II. With the statement setting out the grounds of appeal, the applicant filed sets of claims according to a main request and to first to third auxiliary requests, identical, respectively, to the sets of claims according to the main request and the first to third auxiliary requests underlying the appealed decision.

III. In response to the summons to oral proceedings, the appellant filed, with letter of 30 May 2018, amended claims according to a new main request and to new first to fifth auxiliary requests.

IV. Oral proceedings were held on 5 July 2018.

During oral proceedings, the appellant withdrew all requests but the third auxiliary request then on file, which thereby became the appellant's main and sole request.

The appellant requested that the decision under appeal be set aside and that a patent be granted on the basis of claims 1 and 2 of the main request.

V. The present decision refers to the following document:

D7: JP 8-262376, in combination with the English machine translation having been annexed to the summons to oral proceedings.

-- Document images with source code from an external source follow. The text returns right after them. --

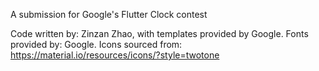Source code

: A submission for Google's Flutter Clock contest

Code written by: Zinzan Zhao, with templates provided by Google.
Fonts provided by: Google.
Icons sourced from: https://material.io/resources/icons/?style=twotone

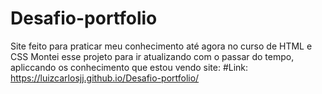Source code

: # Desafio-portfolio
Site feito para praticar meu conhecimento até agora no curso de HTML e CSS
Montei esse projeto para ir atualizando com o passar do tempo, apliccando os conhecimento que estou vendo
site:
#Link: https://luizcarlosjj.github.io/Desafio-portfolio/
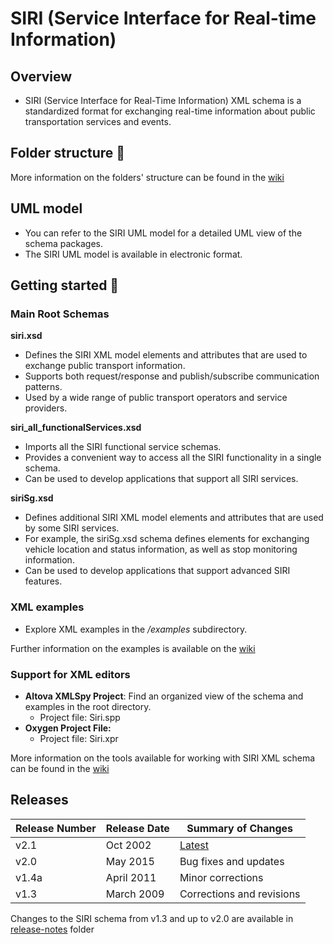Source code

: # SIRI (Service Interface for Real-time Information)
## Overview

- SIRI (Service Interface for Real-Time Information) XML schema is a standardized format for exchanging real-time information about public transportation services and events.

## Folder structure 📁

More information on the folders' structure can be found in the [wiki](https://github.com/ITxPT/SIRI/wiki/Structure-%26-Compatibility/#folders)

## UML model 

- You can refer to the SIRI UML model for a detailed UML view of the schema packages.
- The SIRI UML model is available in electronic format.

## Getting started 🚀
### Main Root Schemas

**siri.xsd**

- Defines the SIRI XML model elements and attributes that are used to exchange public transport information.
- Supports both request/response and publish/subscribe communication patterns.
- Used by a wide range of public transport operators and service providers.

**siri_all_functionalServices.xsd**

- Imports all the SIRI functional service schemas.
- Provides a convenient way to access all the SIRI functionality in a single schema.
- Can be used to develop applications that support all SIRI services.

**siriSg.xsd**

- Defines additional SIRI XML model elements and attributes that are used by some SIRI services.
- For example, the siriSg.xsd schema defines elements for exchanging vehicle location and status information, as well as stop monitoring information.
- Can be used to develop applications that support advanced SIRI features.

### XML examples

- Explore XML examples in the */examples* subdirectory.

Further information on the examples is available on the [wiki](https://github.com/ITxPT/SIRI/wiki/Using-SIRI#how-to-use-example-files)

### Support for XML editors 

- **Altova XMLSpy Project**: Find an organized view of the schema and examples in the root directory.
  - Project file: Siri.spp
- **Oxygen Project File:**
  - Project file: Siri.xpr

More information on the tools available for working with SIRI XML schema can be found in the [wiki](https://github.com/ITxPT/SIRI/wiki/Software-&-tools)

## Releases

| Release Number | Release Date | Summary of Changes         |
|----------------|--------------|----------------------------|
| v2.1           | Oct 2002   | [Latest](https://github.com/SIRI-CEN/SIRI/releases/tag/v2.1) |
| v2.0           | May 2015   | Bug fixes and updates      |
| v1.4a          | April 2011   | Minor corrections          |
| v1.3           | March 2009   | Corrections and revisions  |

Changes to the SIRI schema from v1.3 and up to v2.0 are available in [release-notes](release-notes) folder
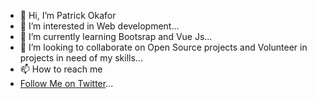 - 👋 Hi, I’m Patrick Okafor
- 👀 I’m interested in Web development...
- 🌱 I’m currently learning Bootsrap and Vue Js...
- 💞️ I’m looking to collaborate on Open Source projects and Volunteer in projects in need of my skills...
- 📫 How to reach me 
- <a href = 'twitter.com/codesbypatrick'>Follow Me on Twitter</a>...

<!---
Patoski-patoski/Patoski-patoski is a ✨ special ✨ repository because its `README.md` (this file) appears on your GitHub profile.
You can click the Preview link to take a look at your changes.
--->

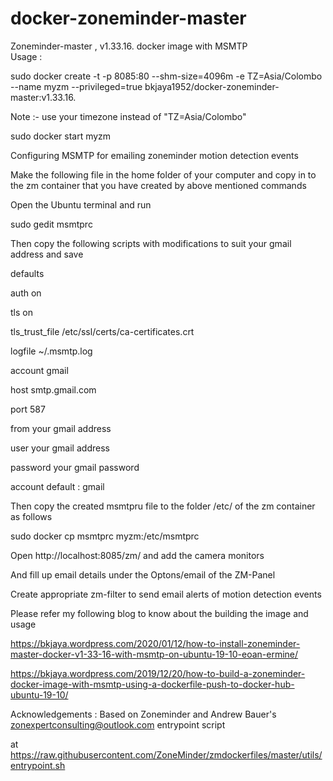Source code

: # docker-zoneminder-master
Zoneminder-master , v1.33.16. docker image with MSMTP  
Usage :

sudo docker create -t -p 8085:80 --shm-size=4096m -e TZ=Asia/Colombo --name myzm --privileged=true bkjaya1952/docker-zoneminder-master:v1.33.16.

Note :- use your timezone instead of "TZ=Asia/Colombo"

sudo docker start myzm

Configuring MSMTP for emailing zoneminder motion detection events

Make the following file in the home folder of your computer and copy in to the zm container that you have created by above mentioned commands

Open the Ubuntu terminal and run

sudo gedit msmtprc

Then copy the following scripts with modifications to suit your gmail address and save

defaults

auth on

tls on

tls_trust_file /etc/ssl/certs/ca-certificates.crt

logfile ~/.msmtp.log

account gmail

host smtp.gmail.com

port 587

from your gmail address

user your gmail address

password your gmail password

account default : gmail

Then copy the created msmtpru file to the folder /etc/ of the zm container as follows

sudo docker cp msmtprc myzm:/etc/msmtprc

Open http://localhost:8085/zm/ and add the camera monitors

And fill up email details under the Optons/email of the ZM-Panel

Create appropriate zm-filter to send email alerts of motion detection events

Please refer my following blog to know about the building the image and usage

https://bkjaya.wordpress.com/2020/01/12/how-to-install-zoneminder-master-docker-v1-33-16-with-msmtp-on-ubuntu-19-10-eoan-ermine/

https://bkjaya.wordpress.com/2019/12/20/how-to-build-a-zoneminder-docker-image-with-msmtp-using-a-dockerfile-push-to-docker-hub-ubuntu-19-10/

Acknowledgements : Based on Zoneminder and Andrew Bauer's zonexpertconsulting@outlook.com entrypoint script

at https://raw.githubusercontent.com/ZoneMinder/zmdockerfiles/master/utils/entrypoint.sh
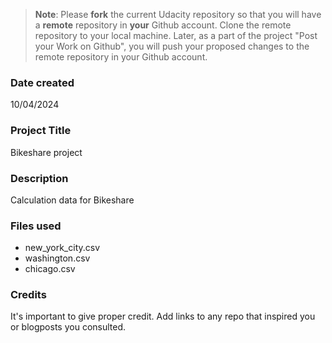 >**Note**: Please **fork** the current Udacity repository so that you will have a **remote** repository in **your** Github account. Clone the remote repository to your local machine. Later, as a part of the project "Post your Work on Github", you will push your proposed changes to the remote repository in your Github account.

### Date created
10/04/2024

### Project Title
Bikeshare project

### Description
Calculation data for Bikeshare

### Files used
- new_york_city.csv
- washington.csv
- chicago.csv

### Credits
It's important to give proper credit. Add links to any repo that inspired you or blogposts you consulted.

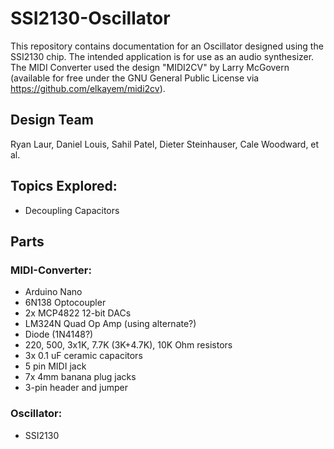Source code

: # SSI2130-Oscillator

This repository contains documentation for an Oscillator designed using the SSI2130 chip. The intended application is for use as an audio synthesizer. The MIDI Converter used the design "MIDI2CV" by Larry McGovern (available for free under the GNU General Public License via <https://github.com/elkayem/midi2cv>).

## Design Team
Ryan Laur, Daniel Louis, Sahil Patel, Dieter Steinhauser, Cale Woodward, et al.

## Topics Explored:
* Decoupling Capacitors

## Parts
### MIDI-Converter:

* Arduino Nano
* 6N138 Optocoupler
* 2x MCP4822 12-bit DACs
* LM324N Quad Op Amp (using alternate?)
* Diode (1N4148?)
* 220, 500, 3x1K, 7.7K (3K+4.7K), 10K Ohm resistors
* 3x 0.1 uF ceramic capacitors
* 5 pin MIDI jack
* 7x 4mm banana plug jacks
* 3-pin header and jumper


### Oscillator:

* SSI2130
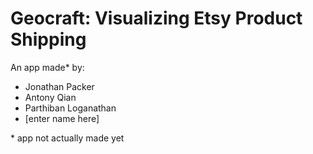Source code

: Geocraft: Visualizing Etsy Product Shipping
===========================================

An app made\* by:
- Jonathan Packer
- Antony Qian
- Parthiban Loganathan
- [enter name here]

\* app not actually made yet
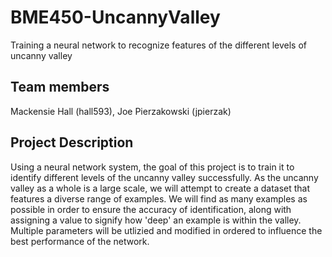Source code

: # BME450-UncannyValley
Training a neural network to recognize features of the different levels of uncanny valley

## Team members
Mackensie Hall (hall593), Joe Pierzakowski (jpierzak)  

## Project Description
Using a neural network system, the goal of this project is to train it to identify different levels of the uncanny valley successfully. As the uncanny valley as a whole is a large scale, we will attempt to create a dataset that features a diverse range of examples. We will find as many examples as possible in order to ensure the accuracy of identification, along with assigning a value to signify how 'deep' an example is within the valley. Multiple parameters will be utlizied and modified in ordered to influence the best performance of the network. 
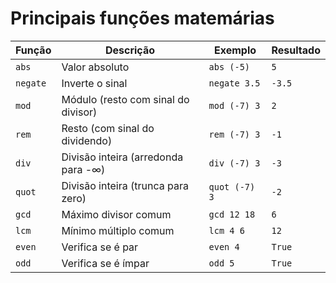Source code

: # Principais funções matemárias 

| Função          | Descrição                                     | Exemplo                     | Resultado             |
|----------------|---------------------------------------------|-----------------------------|-----------------------|
| `abs`         | Valor absoluto                              | `abs (-5)`                 | `5`                  |
| `negate`      | Inverte o sinal                             | `negate 3.5`               | `-3.5`               |
| `mod`         | Módulo (resto com sinal do divisor)         | `mod (-7) 3`               | `2`                  |
| `rem`         | Resto (com sinal do dividendo)              | `rem (-7) 3`               | `-1`                 |
| `div`         | Divisão inteira (arredonda para -∞)         | `div (-7) 3`               | `-3`                 |
| `quot`        | Divisão inteira (trunca para zero)          | `quot (-7) 3`              | `-2`                 |
| `gcd`         | Máximo divisor comum                        | `gcd 12 18`                | `6`                  |
| `lcm`         | Mínimo múltiplo comum                       | `lcm 4 6`                  | `12`                 |
| `even`        | Verifica se é par                           | `even 4`                   | `True`               |
| `odd`         | Verifica se é ímpar                         | `odd 5`                    | `True`               |
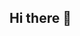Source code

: ## Hi there 👋

<!--
**kjk021/kjk021** is a ✨ _special_ ✨ repository because its `README.md` (this file) appears on your GitHub profile.

![Firefox](https://img.shields.io/badge/Firefox-FF7139?style=for-the-badge&logo=Firefox-Browser&logoColor=white)


Here are some ideas to get you started:

- 🔭 I’m currently working on ...
- 🌱 I’m currently learning ...
- 👯 I’m looking to collaborate on ...
- 🤔 I’m looking for help with ...
- 💬 Ask me about ...
- 📫 How to reach me: ...
- 😄 Pronouns: ...
- ⚡ Fun fact: ...
-->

VI. Independent claim 1 reads as follows:

"A method of making a contact lens, comprising the steps of:

forming a contact lens body having anterior and posterior surfaces aligned along an optical axis for producing spherical or cylindrical corrections,

wherein the anterior and posterior surfaces are related by way of a non-axisymmetric thickness variation to incorporate an orienting feature for orienting the contact lens body about the optical axis,

identifying a non-axisymmetric wavefront aberration produced by the non-axisymmetric thickness variation of the orienting feature, wherein the non-axisymmetric wavefront aberration includes a third-order wavefront aberration, and

modifying at least one of the anterior and posterior surfaces to at least partially compensate for the identified non-axisymmetric wavefront aberration produced by the non-axisymmetric thickness variation,

in which the step of identifying includes identifying vertical coma produced by the thickness variation, and the step of modifying includes to at least partially compensate for the vertical coma produced by the thickness variation."

Reasons for the Decision

1. Inventive step

It is undisputed that D7 represents the closest prior art.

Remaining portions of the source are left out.